EXERCISE AIM → Go through the listing below and return each line that includes "blockquote".

AVAILABLE DATA →
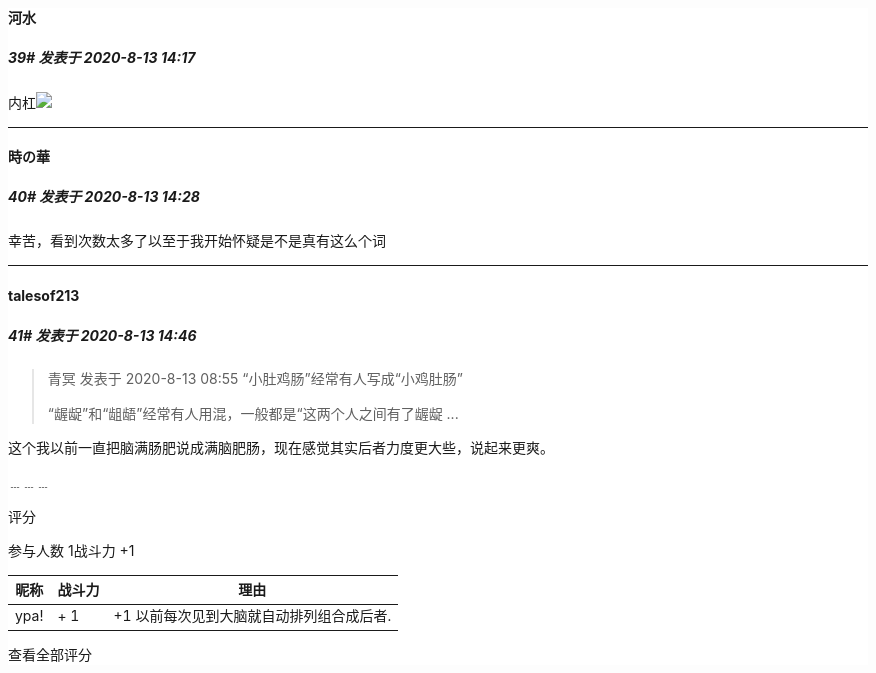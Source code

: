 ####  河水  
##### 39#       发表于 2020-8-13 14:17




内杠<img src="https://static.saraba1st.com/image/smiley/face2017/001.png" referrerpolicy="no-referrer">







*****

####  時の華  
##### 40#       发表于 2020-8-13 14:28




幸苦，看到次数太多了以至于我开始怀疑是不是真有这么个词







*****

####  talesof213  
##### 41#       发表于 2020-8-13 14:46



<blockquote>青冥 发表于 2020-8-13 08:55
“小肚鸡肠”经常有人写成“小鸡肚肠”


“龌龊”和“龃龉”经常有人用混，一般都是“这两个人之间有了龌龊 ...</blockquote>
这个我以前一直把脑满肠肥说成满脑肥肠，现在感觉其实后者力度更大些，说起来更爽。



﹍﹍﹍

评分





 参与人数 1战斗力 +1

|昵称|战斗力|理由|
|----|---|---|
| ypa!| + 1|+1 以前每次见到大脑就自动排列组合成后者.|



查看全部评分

TASK OUTPUT →
<blockquote>青冥 发表于 2020-8-13 08:55
“龌龊”和“龃龉”经常有人用混，一般都是“这两个人之间有了龌龊 ...</blockquote>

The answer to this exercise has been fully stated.